A large survey-format exhibition of his work has just arrived in Kelowna as part of the National Gallery of Canada’s On Tour program. The Kelowna Art Gallery is most pleased and proud to be on the itinerary for its national tour. The show is organized by the Musée d’art de Joliette, in Quebec, and the National Gallery’s affiliate museum, the Canadian Museum of Contemporary Photography, and is curated by independent curator and photographic historian, David Harris.
Szilasi is a master of focusing intently on something specific with his camera, such that his art transcends its initial circumstances and becomes universal. Therefore, even if residents of Kelowna have never visited nor lived in either Hungary or Quebec, they will find much to enjoy and fascinate them in this important show.
Szilasi has been working as a photographer for his entire adult life and has pursued a variety of projects and directions over the decades. One of these he terms environmental portraiture. These are works for which he visited people in their own environments, usually their homes, and took photographs of them within these contexts. In this way, a greater amount of information about the sitter is included in the work than if they were posing in a studio against a plain backdrop, for example.
In 1980 he acquired an unusual camera made by Kodak, called a Banquet camera, that has a panorama format. For his series of work with this format, Szilasi selected 15 sites in Montreal and was careful to position himself so that a building or other built structure was situated in the centre of each intriguing composition. Four of this series are in the current exhibition.
The artist’s earliest images are shot in Hungary in the 1950s before he left in 1957 and came to Canada. He proceeded to document a changing way of life in several regions of rural Quebec in the 1970s, as well as producing many street views and images of buildings in Montreal through the same period. These works are now weighted with the freight of history, but still speak to audiences of this century of unchanging human emotions and values.

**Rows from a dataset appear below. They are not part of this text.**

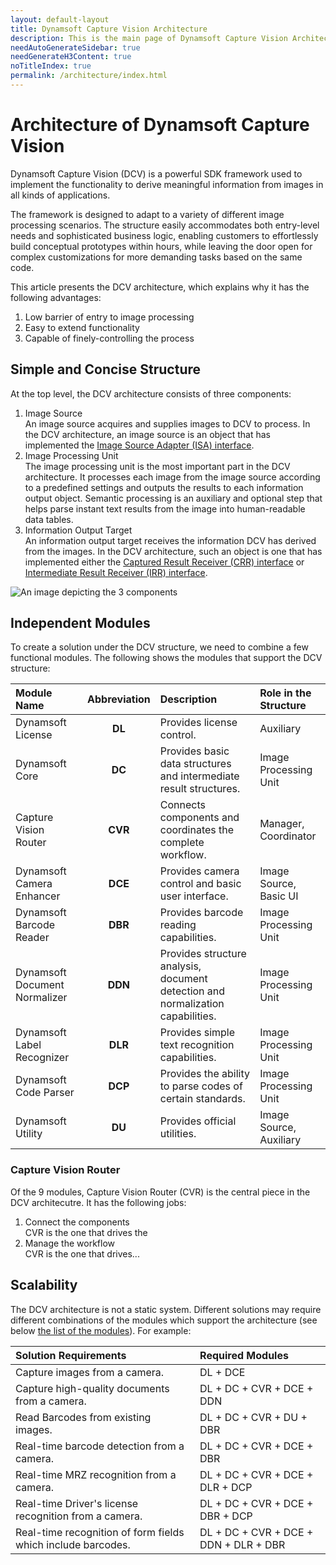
 ```yaml
---
layout: default-layout
title: Dynamsoft Capture Vision Architecture
description: This is the main page of Dynamsoft Capture Vision Architecture. 
needAutoGenerateSidebar: true
needGenerateH3Content: true
noTitleIndex: true
permalink: /architecture/index.html
---
```


# Architecture of Dynamsoft Capture Vision

Dynamsoft Capture Vision (DCV) is a powerful SDK framework used to implement the functionality to derive meaningful information from images in all kinds of applications. 

The framework is designed to adapt to a variety of different image processing scenarios. The structure easily accommodates both entry-level needs and sophisticated business logic, enabling customers to effortlessly build conceptual prototypes within hours, while leaving the door open for complex customizations for more demanding tasks based on the same code.

This article presents the DCV architecture, which explains why it has the following advantages:

1. Low barrier of entry to image processing
2. Easy to extend functionality
3. Capable of finely-controlling the process 

## Simple and Concise Structure

At the top level, the DCV architecture consists of three components:

1. Image Source  
   An image source acquires and supplies images to DCV to process. In the DCV architecture, an image source is an object that has implemented the [Image Source Adapter (ISA) interface](std-input.md#image-source-adapter).
2. Image Processing Unit  
   The image processing unit is the most important part in the DCV architecture. It processes each image from the image source according to a predefined settings and outputs the results to each information output object.
   Semantic processing is an auxiliary and optional step that helps parse instant text results from the image into human-readable data tables.
3. Information Output Target  
   An information output target receives the information DCV has derived from the images. In the DCV architecture, such an object is one that has implemented either the [Captured Result Receiver (CRR) interface](std-output.md#captured-result-receiver) or [Intermediate Result Receiver (IRR) interface](std-output.md#intermediate-result-receiver).

![An image depicting the 3 components]()

## Independent Modules

To create a solution under the DCV structure, we need to combine a few functional modules. The following shows the modules that support the DCV structure:


| Module Name                   | Abbreviation | Description                                                                     | Role in the Structure   |
| :---------------------------- | :----------: | :------------------------------------------------------------------------------ | :---------------------- |
| Dynamsoft License             |    **DL**    | Provides license control.                                                       | Auxiliary               |
| Dynamsoft Core                |    **DC**    | Provides basic data structures and intermediate result structures.              | Image Processing Unit   |
| Capture Vision Router         |   **CVR**    | Connects components and coordinates the complete workflow.                      | Manager, Coordinator    |
| Dynamsoft Camera Enhancer     |   **DCE**    | Provides camera control and basic user interface.                               | Image Source, Basic UI  |
| Dynamsoft Barcode Reader      |   **DBR**    | Provides barcode reading capabilities.                                          | Image Processing Unit   |
| Dynamsoft Document Normalizer |   **DDN**    | Provides structure analysis, document detection and normalization capabilities. | Image Processing Unit   |
| Dynamsoft Label Recognizer    |   **DLR**    | Provides simple text recognition capabilities.                                  | Image Processing Unit   |
| Dynamsoft Code Parser         |   **DCP**    | Provides the ability to parse codes of certain standards.                       | Image Processing Unit   |
| Dynamsoft Utility             |    **DU**    | Provides official utilities.                                                    | Image Source, Auxiliary |

### Capture Vision Router

Of the 9 modules, Capture Vision Router (CVR) is the central piece in the DCV architecutre. It has the following jobs:

1. Connect the components  
   CVR is the one that drives the 
2. Manage the workflow  
   CVR is the one that drives...

## Scalability

The DCV architecture is not a static system. Different solutions may require different combinations of the modules which support the architecture (see below [the list of the modules](#list-of-modules)). For example:

| Solution Requirements                                        | Required Modules                      |
| :----------------------------------------------------------- | :------------------------------------ |
| Capture images from a camera.                                | DL + DCE                              |
| Capture high-quality documents from a camera.                | DL + DC + CVR + DCE + DDN             |
| Read Barcodes from existing images.                          | DL + DC + CVR + DU + DBR              |
| Real-time barcode detection from a camera.                   | DL + DC + CVR + DCE + DBR             |
| Real-time MRZ recognition from a camera.                     | DL + DC + CVR + DCE + DLR + DCP       |
| Real-time Driver's license recognition from a camera.        | DL + DC + CVR + DCE + DBR + DCP       |
| Real-time recognition of form fields which include barcodes. | DL + DC + CVR + DCE + DDN + DLR + DBR |

#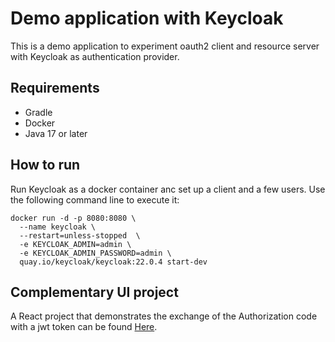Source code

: # Demo application with Keycloak

This is a demo application to experiment oauth2 client and resource server with Keycloak as authentication provider.

## Requirements
 - Gradle
 - Docker
 - Java 17 or later

## How to run
Run Keycloak as a docker container anc set up a client and a few users. Use the following command line to execute it:
```shell
docker run -d -p 8080:8080 \
  --name keycloak \
  --restart=unless-stopped  \
  -e KEYCLOAK_ADMIN=admin \
  -e KEYCLOAK_ADMIN_PASSWORD=admin \
  quay.io/keycloak/keycloak:22.0.4 start-dev
```
## Complementary UI project
A React project that demonstrates the exchange of the Authorization code with a jwt token can be found [Here](https://github.com/jlcorradi/keycloak-integration-demo-ui). 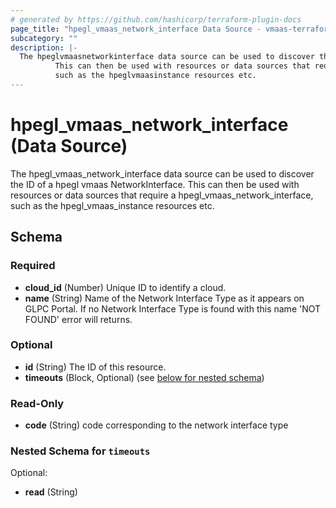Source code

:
 ```yaml
---
# generated by https://github.com/hashicorp/terraform-plugin-docs
page_title: "hpegl_vmaas_network_interface Data Source - vmaas-terraform-resources"
subcategory: ""
description: |-
  The hpeglvmaasnetworkinterface data source can be used to discover the ID of a hpegl vmaas NetworkInterface.
          This can then be used with resources or data sources that require a hpeglvmaasnetworkinterface,
          such as the hpeglvmaasinstance resources etc.
---
```


# hpegl_vmaas_network_interface (Data Source)

The hpegl_vmaas_network_interface data source can be used to discover the ID of a hpegl vmaas NetworkInterface.
		This can then be used with resources or data sources that require a hpegl_vmaas_network_interface,
		such as the hpegl_vmaas_instance resources etc.



<!-- schema generated by tfplugindocs -->
## Schema

### Required

- **cloud_id** (Number) Unique ID to identify a cloud.
- **name** (String) Name of the Network Interface Type as it appears on GLPC Portal. If no Network Interface Type is found with this name 'NOT FOUND' error will returns.

### Optional

- **id** (String) The ID of this resource.
- **timeouts** (Block, Optional) (see [below for nested schema](#nestedblock--timeouts))

### Read-Only

- **code** (String) code corresponding to the network interface type

<a id="nestedblock--timeouts"></a>
### Nested Schema for `timeouts`

Optional:

- **read** (String)


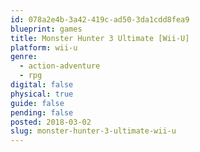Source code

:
 ```yaml
---
id: 078a2e4b-3a42-419c-ad50-3da1cdd8fea9
blueprint: games
title: Monster Hunter 3 Ultimate [Wii-U]
platform: wii-u
genre:
  - action-adventure
  - rpg
digital: false
physical: true
guide: false
pending: false
posted: 2018-03-02
slug: monster-hunter-3-ultimate-wii-u
---
```

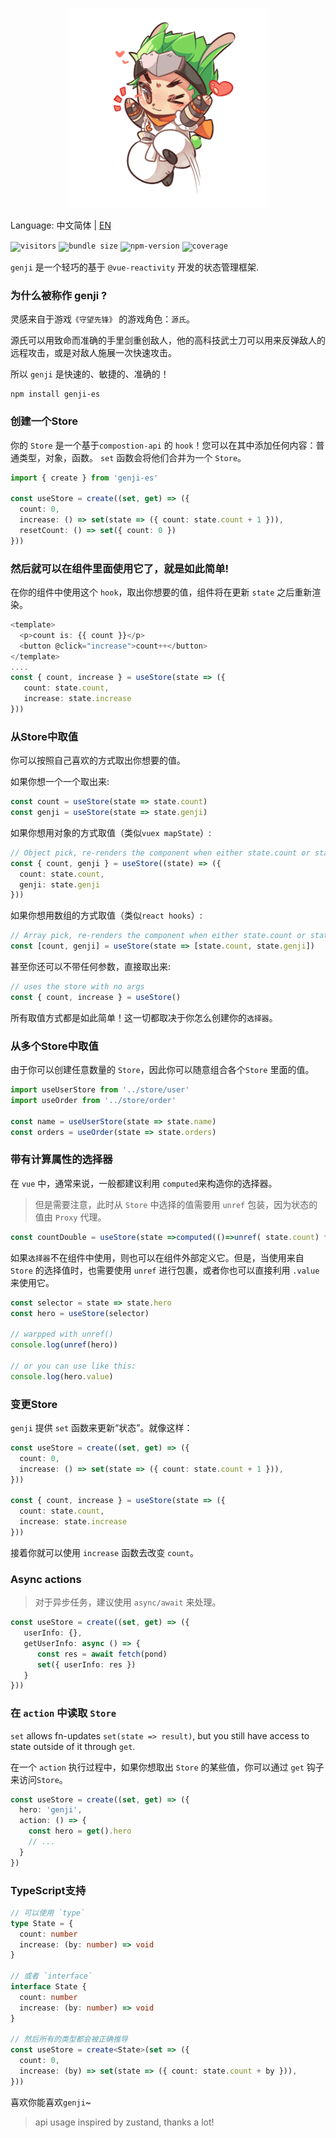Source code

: 
<p align="center">
  <img width="320" height="320" src="genji.png" />
</p>


Language: 中文简体 | [EN](https://github.com/xieyezi/monia-cli)


<code>![visitors](https://visitor-badge.glitch.me/badge?page_id=xieyezi.genji)</code>
<code>![bundle size](https://img.shields.io/badge/bundle--size-2k-blue)</code>
<code>![npm-version](https://img.shields.io/npm/v/genji-es)</code>
<code>![coverage](https://img.shields.io/badge/coverage-100%25-blue)</code>



`genji` 是一个轻巧的基于 `@vue-reactivity` 开发的状态管理框架.

### 为什么被称作 genji ?
灵感来自于游戏`《守望先锋》` 的游戏角色：`源氏`。

源氏可以用致命而准确的手里剑重创敌人，他的高科技武士刀可以用来反弹敌人的远程攻击，或是对敌人施展一次快速攻击。

所以 `genji` 是快速的、敏捷的、准确的！

```
npm install genji-es
```

### 创建一个Store

你的 `Store` 是一个基于`compostion-api` 的 `hook`！您可以在其中添加任何内容：普通类型，对象，函数。 `set` 函数会将他们合并为一个 `Store`。

```ts
import { create } from 'genji-es'

const useStore = create((set, get) => ({
  count: 0,
  increase: () => set(state => ({ count: state.count + 1 })),
  resetCount: () => set({ count: 0 })
}))
```
### 然后就可以在组件里面使用它了，就是如此简单!

在你的组件中使用这个 `hook`，取出你想要的值，组件将在更新 `state` 之后重新渲染。

```ts
<template>
  <p>count is: {{ count }}</p>
  <button @click="increase">count++</button>
</template>
....
const { count, increase } = useStore(state => ({
   count: state.count,
   increase: state.increase
}))
```

### 从Store中取值

你可以按照自己喜欢的方式取出你想要的值。

如果你想一个一个取出来:

```ts
const count = useStore(state => state.count)
const genji = useStore(state => state.genji)
```

如果你想用对象的方式取值（类似`vuex mapState`）:

```ts
// Object pick, re-renders the component when either state.count or state.genji change
const { count, genji } = useStore((state) => ({
  count: state.count,
  genji: state.genji
}))
```

如果你想用数组的方式取值（类似`react hooks`）:

```ts
// Array pick, re-renders the component when either state.count or state.genji change
const [count, genji] = useStore(state => [state.count, state.genji])
```

甚至你还可以不带任何参数，直接取出来:
```ts
// uses the store with no args
const { count, increase } = useStore()
```

所有取值方式都是如此简单！这一切都取决于你怎么创建你的`选择器`。

### 从多个Store中取值

由于你可以创建任意数量的 `Store`，因此你可以随意组合各个`Store` 里面的值。

```ts
import useUserStore from '../store/user'
import useOrder from '../store/order'

const name = useUserStore(state => state.name)
const orders = useOrder(state => state.orders)

```

### 带有计算属性的选择器

在 `vue` 中，通常来说，一般都建议利用 `computed`来构造你的选择器。

> 但是需要注意，此时从 `Store` 中选择的值需要用 `unref` 包装，因为状态的值由 `Proxy` 代理。


```ts
const countDouble = useStore(state =>computed(()=>unref( state.count) * 2))
```

如果`选择器`不在组件中使用，则也可以在组件外部定义它。但是，当使用来自 `Store` 的选择值时，也需要使用 `unref` 进行包裹，或者你也可以直接利用 `.value` 来使用它。

```ts
const selector = state => state.hero
const hero = useStore(selector)

// warpped with unref()
console.log(unref(hero))

// or you can use like this:
console.log(hero.value)

```

### 变更Store

`genji` 提供 `set` 函数来更新“状态”。就像这样：

```ts
const useStore = create((set, get) => ({
  count: 0,
  increase: () => set(state => ({ count: state.count + 1 })),
}))

const { count, increase } = useStore(state => ({
  count: state.count,
  increase: state.increase
}))
```
接着你就可以使用 `increase` 函数去改变 `count`。

### Async actions

> 对于异步任务，建议使用 `async/await` 来处理。

```ts
const useStore = create((set, get) => ({
   userInfo: {},
   getUserInfo: async () => {
      const res = await fetch(pond)
      set({ userInfo: res })
   }
}))
```
### 在 `action` 中读取 `Store`

`set` allows fn-updates `set(state => result)`, but you still have access to state outside of it through `get`.

在一个 `action` 执行过程中，如果你想取出 `Store` 的某些值，你可以通过 `get` 钩子来访问`Store`。

```ts
const useStore = create((set, get) => ({
  hero: 'genji',
  action: () => {
    const hero = get().hero
    // ...
  }
})
```

### TypeScript支持

```ts
// 可以使用 `type`
type State = {
  count: number
  increase: (by: number) => void
}

// 或者 `interface`
interface State {
  count: number
  increase: (by: number) => void
}

// 然后所有的类型都会被正确推导
const useStore = create<State>(set => ({
  count: 0,
  increase: (by) => set(state => ({ count: state.count + by })),
}))
```

喜欢你能喜欢`genji`~

> api usage inspired by zustand, thanks a lot!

The exhibition is accompanied by a major publication on the artist’s work, with texts by Harris, the guest curator of the show. In reading this we gain further insight into Szilasi’s thinking, and also get a sense of his context in terms of other important photographers, both in Montreal and Canada, as well as the US and Europe.
The work will be on view at the Kelowna Art Gallery until Aug. 14.
Liz Wylie is the curator at the Kelowna Art Gallery.